What the task asks: Return the count of lines in the following records that include "estadísticas", and nothing more.

Task material:
%%

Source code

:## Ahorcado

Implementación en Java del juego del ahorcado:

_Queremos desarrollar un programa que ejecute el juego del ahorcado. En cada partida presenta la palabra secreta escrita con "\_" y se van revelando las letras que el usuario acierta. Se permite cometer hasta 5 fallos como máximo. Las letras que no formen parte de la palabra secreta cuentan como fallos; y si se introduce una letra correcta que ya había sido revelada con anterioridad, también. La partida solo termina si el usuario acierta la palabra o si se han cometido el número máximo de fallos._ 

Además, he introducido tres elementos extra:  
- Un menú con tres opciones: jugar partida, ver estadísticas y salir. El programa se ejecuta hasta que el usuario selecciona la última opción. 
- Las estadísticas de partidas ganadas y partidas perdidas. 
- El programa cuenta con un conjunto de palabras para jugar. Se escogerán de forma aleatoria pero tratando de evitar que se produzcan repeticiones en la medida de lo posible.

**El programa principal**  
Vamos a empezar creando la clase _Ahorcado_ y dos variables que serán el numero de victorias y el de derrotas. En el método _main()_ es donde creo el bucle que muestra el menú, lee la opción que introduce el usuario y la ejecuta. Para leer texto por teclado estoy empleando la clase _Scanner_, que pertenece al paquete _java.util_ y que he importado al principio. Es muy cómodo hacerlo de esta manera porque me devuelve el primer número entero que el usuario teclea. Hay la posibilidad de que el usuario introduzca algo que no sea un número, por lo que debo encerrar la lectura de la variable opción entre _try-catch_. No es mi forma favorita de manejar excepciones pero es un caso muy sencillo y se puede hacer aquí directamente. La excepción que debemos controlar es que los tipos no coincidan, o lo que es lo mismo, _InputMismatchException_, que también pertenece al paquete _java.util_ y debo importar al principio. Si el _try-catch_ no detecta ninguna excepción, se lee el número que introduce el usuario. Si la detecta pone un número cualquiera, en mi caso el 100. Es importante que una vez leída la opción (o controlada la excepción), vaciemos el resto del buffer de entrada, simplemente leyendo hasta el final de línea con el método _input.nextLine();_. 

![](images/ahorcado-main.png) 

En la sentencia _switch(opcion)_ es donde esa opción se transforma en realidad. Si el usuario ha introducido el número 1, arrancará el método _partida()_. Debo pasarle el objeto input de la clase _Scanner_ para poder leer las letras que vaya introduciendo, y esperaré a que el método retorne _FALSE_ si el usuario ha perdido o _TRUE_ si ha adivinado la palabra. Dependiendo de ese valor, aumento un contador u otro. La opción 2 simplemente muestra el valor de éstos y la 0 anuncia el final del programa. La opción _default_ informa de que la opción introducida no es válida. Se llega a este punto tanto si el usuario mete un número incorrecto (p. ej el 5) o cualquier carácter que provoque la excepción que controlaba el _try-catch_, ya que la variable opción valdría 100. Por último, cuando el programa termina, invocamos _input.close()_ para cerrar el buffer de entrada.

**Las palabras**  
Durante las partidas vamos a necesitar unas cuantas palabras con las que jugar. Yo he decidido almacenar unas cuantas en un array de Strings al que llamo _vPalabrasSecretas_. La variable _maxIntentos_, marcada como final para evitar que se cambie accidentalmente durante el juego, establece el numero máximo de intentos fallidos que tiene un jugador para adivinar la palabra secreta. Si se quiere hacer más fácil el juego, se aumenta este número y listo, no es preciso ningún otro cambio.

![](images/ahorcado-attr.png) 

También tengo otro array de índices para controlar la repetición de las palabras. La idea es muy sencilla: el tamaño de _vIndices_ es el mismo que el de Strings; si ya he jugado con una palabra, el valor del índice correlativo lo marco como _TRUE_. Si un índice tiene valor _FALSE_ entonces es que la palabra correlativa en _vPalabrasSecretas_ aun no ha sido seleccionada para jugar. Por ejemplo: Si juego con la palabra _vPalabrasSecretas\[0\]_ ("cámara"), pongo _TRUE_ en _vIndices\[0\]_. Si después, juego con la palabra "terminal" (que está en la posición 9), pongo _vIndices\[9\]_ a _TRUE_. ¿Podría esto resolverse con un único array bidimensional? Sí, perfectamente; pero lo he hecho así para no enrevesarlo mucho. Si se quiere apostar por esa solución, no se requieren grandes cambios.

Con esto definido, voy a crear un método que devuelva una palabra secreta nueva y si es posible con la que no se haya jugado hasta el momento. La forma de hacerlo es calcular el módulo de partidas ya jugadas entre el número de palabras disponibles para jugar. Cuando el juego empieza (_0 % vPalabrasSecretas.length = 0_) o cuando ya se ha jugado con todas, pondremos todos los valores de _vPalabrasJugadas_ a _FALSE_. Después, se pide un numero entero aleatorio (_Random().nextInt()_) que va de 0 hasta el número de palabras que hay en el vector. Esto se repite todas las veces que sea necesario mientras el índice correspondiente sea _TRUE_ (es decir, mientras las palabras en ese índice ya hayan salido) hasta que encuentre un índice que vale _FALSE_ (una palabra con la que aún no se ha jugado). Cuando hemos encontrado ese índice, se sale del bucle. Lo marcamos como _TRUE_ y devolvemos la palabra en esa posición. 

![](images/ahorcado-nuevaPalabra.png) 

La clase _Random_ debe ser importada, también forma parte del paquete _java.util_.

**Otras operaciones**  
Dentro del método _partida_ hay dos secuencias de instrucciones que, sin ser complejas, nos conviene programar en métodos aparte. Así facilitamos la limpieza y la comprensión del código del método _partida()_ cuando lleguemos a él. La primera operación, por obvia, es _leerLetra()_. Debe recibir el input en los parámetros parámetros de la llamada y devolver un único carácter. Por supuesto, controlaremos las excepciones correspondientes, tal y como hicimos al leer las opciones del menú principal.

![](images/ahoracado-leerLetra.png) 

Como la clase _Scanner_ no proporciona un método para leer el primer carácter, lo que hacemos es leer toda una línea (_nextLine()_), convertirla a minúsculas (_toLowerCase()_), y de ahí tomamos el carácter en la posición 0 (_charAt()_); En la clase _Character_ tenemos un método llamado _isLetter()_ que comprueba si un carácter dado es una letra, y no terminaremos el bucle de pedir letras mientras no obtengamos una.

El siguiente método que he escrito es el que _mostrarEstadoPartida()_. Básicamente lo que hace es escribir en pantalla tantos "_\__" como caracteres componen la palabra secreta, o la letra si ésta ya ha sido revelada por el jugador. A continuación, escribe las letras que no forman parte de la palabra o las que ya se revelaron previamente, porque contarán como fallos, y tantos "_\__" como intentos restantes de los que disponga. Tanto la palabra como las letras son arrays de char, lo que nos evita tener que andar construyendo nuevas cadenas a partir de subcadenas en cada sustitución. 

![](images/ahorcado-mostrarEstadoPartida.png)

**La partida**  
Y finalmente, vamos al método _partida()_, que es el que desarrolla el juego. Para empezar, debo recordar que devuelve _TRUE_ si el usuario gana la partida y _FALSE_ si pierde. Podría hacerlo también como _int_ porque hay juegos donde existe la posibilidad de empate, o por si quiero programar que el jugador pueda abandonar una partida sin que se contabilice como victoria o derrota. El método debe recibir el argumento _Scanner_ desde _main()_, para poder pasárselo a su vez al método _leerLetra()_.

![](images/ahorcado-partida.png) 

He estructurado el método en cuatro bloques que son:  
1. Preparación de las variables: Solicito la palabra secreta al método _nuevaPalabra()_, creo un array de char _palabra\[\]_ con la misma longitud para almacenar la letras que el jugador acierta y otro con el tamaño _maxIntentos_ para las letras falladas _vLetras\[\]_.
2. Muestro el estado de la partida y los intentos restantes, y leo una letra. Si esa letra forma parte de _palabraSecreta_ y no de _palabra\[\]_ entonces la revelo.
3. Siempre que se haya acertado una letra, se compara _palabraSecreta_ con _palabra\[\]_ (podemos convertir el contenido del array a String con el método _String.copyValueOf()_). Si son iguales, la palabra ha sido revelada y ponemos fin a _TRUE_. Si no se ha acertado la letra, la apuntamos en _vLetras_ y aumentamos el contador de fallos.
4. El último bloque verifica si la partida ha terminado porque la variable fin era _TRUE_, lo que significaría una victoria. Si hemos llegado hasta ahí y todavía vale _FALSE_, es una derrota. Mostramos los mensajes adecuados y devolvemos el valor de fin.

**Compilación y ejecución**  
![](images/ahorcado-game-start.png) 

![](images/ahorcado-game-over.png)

%%

Problem solution: 2